Depending on the retail location, the maltster could be either Pauls Malt or Muntons. Please call the retail location you plan to shop with ahead to verify.
The classic grain associated with stouts, Roasted Barley is produced from unmalted barley 2 – Row Pilsen. Roasted at high temperatures to color ratings of 500 – 600L, the grain imparts dry, acrid bitterness while providing roast and coffee flavors to the finished beer. The roasted grain is often utilized to adjust color in lighter hued beers. In small quantities, Roasted Barley, combined with caramel malts, adds an overall deep red color to Irish Reds ales or India Red Ales.
Raw unmalted barley is roasted until it reaches its characteristic intense color. In brewing roasted barley is used to impart a "dry" bitterness to finished beers and is often used in the production of stout. Flavor contributions: coffee, intense bitter, dry.
To properly color 80– Scottish ale, specify Roasted Barley in a recipe at the rate of 1.5 – 3% of the total grist.
For Scottish or Irish Red styles, specify 1.5% of the grist to achieve the correct color while delivering a roasty facet to the finished beer. Small amounts, no more than a couple of ounces, added to Brown and Mild Ales provide nuttiness to both styles.
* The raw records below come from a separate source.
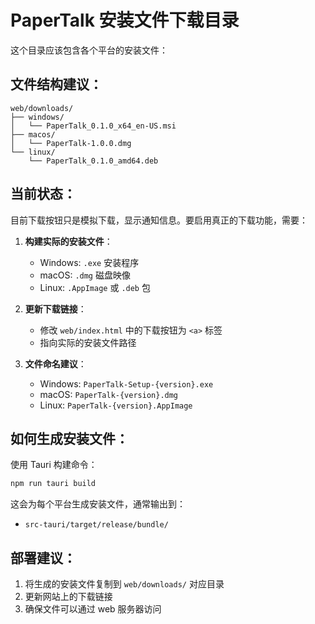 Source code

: # PaperTalk 安装文件下载目录

这个目录应该包含各个平台的安装文件：

## 文件结构建议：
```
web/downloads/
├── windows/
│   └── PaperTalk_0.1.0_x64_en-US.msi
├── macos/
│   └── PaperTalk-1.0.0.dmg
└── linux/
    └── PaperTalk_0.1.0_amd64.deb
```

## 当前状态：
目前下载按钮只是模拟下载，显示通知信息。要启用真正的下载功能，需要：

1. **构建实际的安装文件**：
   - Windows: `.exe` 安装程序
   - macOS: `.dmg` 磁盘映像
   - Linux: `.AppImage` 或 `.deb` 包

2. **更新下载链接**：
   - 修改 `web/index.html` 中的下载按钮为 `<a>` 标签
   - 指向实际的安装文件路径

3. **文件命名建议**：
   - Windows: `PaperTalk-Setup-{version}.exe`
   - macOS: `PaperTalk-{version}.dmg`
   - Linux: `PaperTalk-{version}.AppImage`

## 如何生成安装文件：
使用 Tauri 构建命令：
```bash
npm run tauri build
```

这会为每个平台生成安装文件，通常输出到：
- `src-tauri/target/release/bundle/`

## 部署建议：
1. 将生成的安装文件复制到 `web/downloads/` 对应目录
2. 更新网站上的下载链接
3. 确保文件可以通过 web 服务器访问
For a Dry Irish Stout, specify a recipe with 75.1% Pale ale Malt, 12.9% Flaked Barley, 6% Chocolate Malt, 3% Roasted Barley and 3% Pale Chocolate Malt. To further enhance the roasted grain notes in the finished beer, increase the alkalinity of the mash water with Baking Soda to reach nearly 300 PPM of alkalinity as CaCO3. Hop with a varietal of UK origin to reach 31 – 39 IBU”s. Ferment with Wyeast 1084 Irish Ale Yeast. O.G.: 1.040.